Penyediaan benih unggul tanaman tebu dapat dilakukan
dengan berbagai cara yaitu kultur jaringan ataupun penyediaan bibit dengan
tepat yaitu menggunakan single bud
planting. Hal ini disebabkan dalam pengadaan benih tebu melalui penangkaran
yang semakin rendah sehingga diperlukan percepatan teknologi penyediaan bibit
tebu secara tepat dengan mengurangi pembelian bibit tebu yang tidak terlalu
tinggi. Varietas unggul merupakan varietas yang menunjukkan adaptasi dan
produktivitas yang tinggi serta memiliki keunggulan-keunggulan tertentu khususnya
daya tumbuuh, ketahanan terhadap hama penyakit, serta dari hasil rendemen yang
dapat diproduksi. Penyediaan varietas unggul tanaman tebu biasanya terhambat
oleh faktor waktu dikarenakan bibit tebu yang membutuhkan lama untuk dapat
tumbuh jika menggunakan pembibitan biasa. Hal ini menyebabkan pengembangan
tanaman tebu melalui perluasan areal dengan menggunakan teknologi penyiapan
bibit yang cepat menjadi terhambat.
Teknologi pembibitan tanaman tebu menggunakan single bud merupakan suatu sistem pembibitan yang menggunakan satu
mata tunas masih belum dikenal secara luas oleh petani atau pembudidaya tebu.
Metode ini dapat dikatakan sebagai metode pembibitan baru khususnya di
Indonesia. Negara-negara maju dan berkembang lainnya sudah menerapkan metode single bud ini dan hasilnya produksi
tebu di negara-negara tersebut mengalami peningkatan. Sebelumnya, upaya
peningkatan produkstivitas tanaman tebu adalah dengan menanam bibit-bibit yang
diperoleh dari metode konvensional. Akan tetapi, bibit-bibit yang diperoleh
dari cara konvensional ternyata tidak mendukung kualitas dan kuantitas tanaman
tebu yang diinginkan. Sehingga, berdasarkan masalah tersbut maka teknik atau
metode pembibitan tanaman tebu melalui single bud perlu dilakukan guna untuk
mencapai produksi yang diinginkan.
Metode single bud dalam pembibitan tanaman tebu yang menggunakan satu
mata tunas untu ditanam kembali pada lahan budidaya ini, sangat penting untuk
diketahui dari cara memperlakukan bibit tersbut sehingga dapat tumbuh secara
optimal.
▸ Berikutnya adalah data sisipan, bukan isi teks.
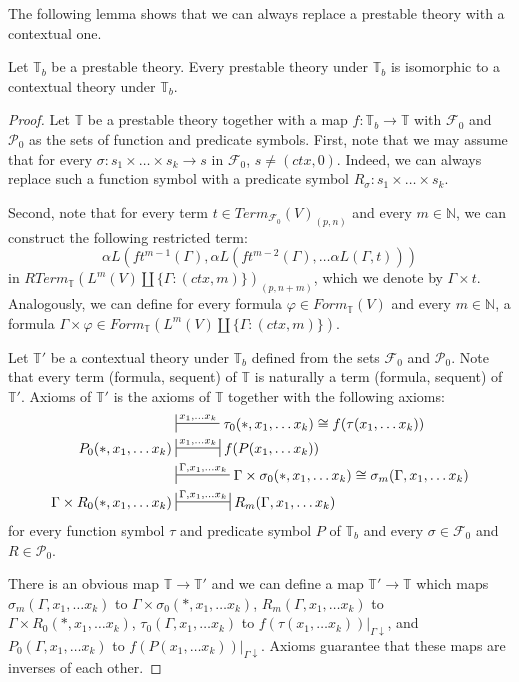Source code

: \documentclass[reqno]{amsart}
\theoremstyle{definition}
\theoremstyle{remark}
\newcommand{\emptyCtx}{*}
\numberwithin{figure}{section}
\begin{document}
The following lemma shows that we can always replace a prestable theory with a contextual one.

\begin{lem}
Let $\mathbb{T}_b$ be a prestable theory.
Every prestable theory under $\mathbb{T}_b$ is isomorphic to a contextual theory under $\mathbb{T}_b$.
\end{lem}
\begin{proof}
Let $\mathbb{T}$ be a prestable theory together with a map $f : \mathbb{T}_b \to \mathbb{T}$ with $\mathcal{F}_0$ and $\mathcal{P}_0$ as the sets of function and predicate symbols.
First, note that we may assume that for every $\sigma : s_1 \times \ldots \times s_k \to s$ in $\mathcal{F}_0$, $s \neq (ctx,0)$.
Indeed, we can always replace such a function symbol with a predicate symbol $R_\sigma : s_1 \times \ldots \times s_k$.

Second, note that for every term $t \in Term_{\mathcal{F}_0}(V)_{(p,n)}$ and every $m \in \mathbb{N}$, we can construct the following restricted term:
\[ \alpha L(ft^{m-1}(\Gamma), \alpha L(ft^{m-2}(\Gamma), \ldots \alpha L(\Gamma, t))) \]
in $RTerm_{\mathbb{T}}(L^m(V) \amalg \{ \Gamma : (ctx,m) \})_{(p,n+m)}$, which we denote by $\Gamma \times t$.
Analogously, we can define for every formula $\varphi \in Form_{\mathbb{T}}(V)$ and every $m \in \mathbb{N}$,
a formula $\Gamma \times \varphi \in Form_{\mathbb{T}}(L^m(V) \amalg \{ \Gamma : (ctx,m) \})$.

Let $\mathbb{T}'$ be a contextual theory under $\mathbb{T}_b$ defined from the sets $\mathcal{F}_0$ and $\mathcal{P}_0$.
Note that every term (formula, sequent) of $\mathbb{T}$ is naturally a term (formula, sequent) of $\mathbb{T}'$.
Axioms of $\mathbb{T}'$ is the axioms of $\mathbb{T}$ together with the following axioms:
\begin{align*}
& \sststile{}{x_1, \ldots x_k} \tau_0(\emptyCtx, x_1, \ldots x_k) \cong f(\tau(x_1, \ldots x_k)) \\
P_0(\emptyCtx, x_1, \ldots x_k) & \ssststile{}{x_1, \ldots x_k} f(P(x_1, \ldots x_k)) \\
& \sststile{}{\Gamma, x_1, \ldots x_k} \Gamma \times \sigma_0(\emptyCtx, x_1, \ldots x_k) \cong \sigma_m(\Gamma, x_1, \ldots x_k) \\
\Gamma \times R_0(\emptyCtx, x_1, \ldots x_k) & \ssststile{}{\Gamma, x_1, \ldots x_k} R_m(\Gamma, x_1, \ldots x_k)
\end{align*}
for every function symbol $\tau$ and predicate symbol $P$ of $\mathbb{T}_b$ and every $\sigma \in \mathcal{F}_0$ and $R \in \mathcal{P}_0$.

There is an obvious map $\mathbb{T} \to \mathbb{T}'$ and we can define a map $\mathbb{T}' \to \mathbb{T}$
which maps $\sigma_m(\Gamma, x_1, \ldots x_k)$ to $\Gamma \times \sigma_0(\emptyCtx, x_1, \ldots x_k)$,
$R_m(\Gamma, x_1, \ldots x_k)$ to $\Gamma \times R_0(\emptyCtx, x_1, \ldots x_k)$,
$\tau_0(\Gamma, x_1, \ldots x_k)$ to $f(\tau(x_1, \ldots x_k))|_{\Gamma\downarrow}$, and $P_0(\Gamma, x_1, \ldots x_k)$ to $f(P(x_1, \ldots x_k))|_{\Gamma\downarrow}$.
Axioms guarantee that these maps are inverses of each other.
\end{proof}
\end{document}
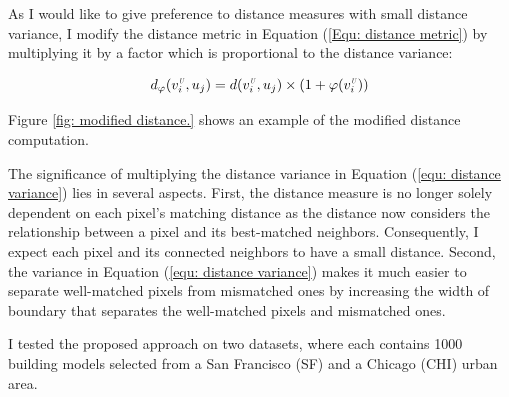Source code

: \documentclass{iitthesis}
\begin{document}
As I would like to give preference to distance measures with small distance variance, I modify the distance metric in Equation (\ref{Equ: distance metric}) by multiplying it by a factor which is proportional to the distance variance:

\begin{equation}
d_{\varphi}(v_i^{\scalebox{.5}{\textit{U}}}, u_j)=d(v_i^{\scalebox{.5}{\textit{U}}}, u_j)\times(1+\varphi(v_i^{\scalebox{.5}{\textit{U}}}))
\label{equ: distance variance}
\end{equation}  

Figure \ref{fig: modified distance.} shows an example of the modified distance computation.

The significance of multiplying the distance variance in Equation (\ref{equ: distance variance}) lies in several aspects. First, the distance measure is no longer solely dependent on each pixel's matching distance as the distance now considers the relationship between a pixel and its best-matched neighbors. Consequently, I expect each pixel and its connected neighbors to have a small distance. Second, the variance in Equation (\ref{equ: distance variance}) makes it much easier to separate well-matched pixels from mismatched ones by increasing the width of boundary that separates the well-matched pixels and mismatched ones.

I tested the proposed approach on two datasets, where each contains 1000 building models selected from a San Francisco (SF) and a Chicago (CHI) urban area.
\end{document}
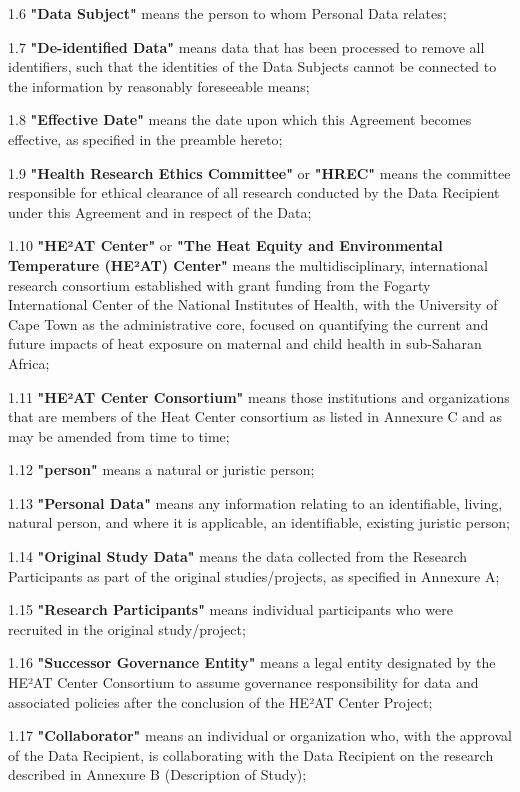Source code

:\documentclass[12pt,letterpaper]{article}
\begin{document}
1.6 \textbf{"Data Subject"} means the person to whom Personal Data relates;

1.7 \textbf{"De-identified Data"} means data that has been processed to remove all identifiers, such that the identities of the Data Subjects cannot be connected to the information by reasonably foreseeable means;

1.8 \textbf{"Effective Date"} means the date upon which this Agreement becomes effective, as specified in the preamble hereto;

1.9 \textbf{"Health Research Ethics Committee"} or \textbf{"HREC"} means the committee responsible for ethical clearance of all research conducted by the Data Recipient under this Agreement and in respect of the Data;

1.10 \textbf{"HE²AT Center"} or \textbf{"The Heat Equity and Environmental Temperature (HE²AT) Center"} means the multidisciplinary, international research consortium established with grant funding from the Fogarty International Center of the National Institutes of Health, with the University of Cape Town as the administrative core, focused on quantifying the current and future impacts of heat exposure on maternal and child health in sub-Saharan Africa;

1.11 \textbf{"HE²AT Center Consortium"} means those institutions and organizations that are members of the Heat Center consortium as listed in Annexure C and as may be amended from time to time;

1.12 \textbf{"person"} means a natural or juristic person;

1.13 \textbf{"Personal Data"} means any information relating to an identifiable, living, natural person, and where it is applicable, an identifiable, existing juristic person;

1.14 \textbf{"Original Study Data"} means the data collected from the Research Participants as part of the original studies/projects, as specified in Annexure A;

1.15 \textbf{"Research Participants"} means individual participants who were recruited in the original study/project;

1.16 \textbf{"Successor Governance Entity"} means a legal entity designated by the HE²AT Center Consortium to assume governance responsibility for data and associated policies after the conclusion of the HE²AT Center Project;

1.17 \textbf{"Collaborator"} means an individual or organization who, with the approval of the Data Recipient, is collaborating with the Data Recipient on the research described in Annexure B (Description of Study);
\end{document}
Selain itu, metode ini juga memiliki kekurangan dan kelebihan sehingga
dalam penerapannya harus dilakukan sebaik mungkin agar bibit dari hadil single
bud ini dapat menjadi bibit yang menghasilkan rendemen dan produktivitas yang
tinggi. Pengetahuan mengenai proses atau langkah-langkah mulai dari klentek,
hingga penanaman bibit kelahan sangat penting untuk menunjang keberhasilan single bud.
1.2 Tujuan
1.
Agar mahasiswa dapat mengerti sistem pembibitan single bud.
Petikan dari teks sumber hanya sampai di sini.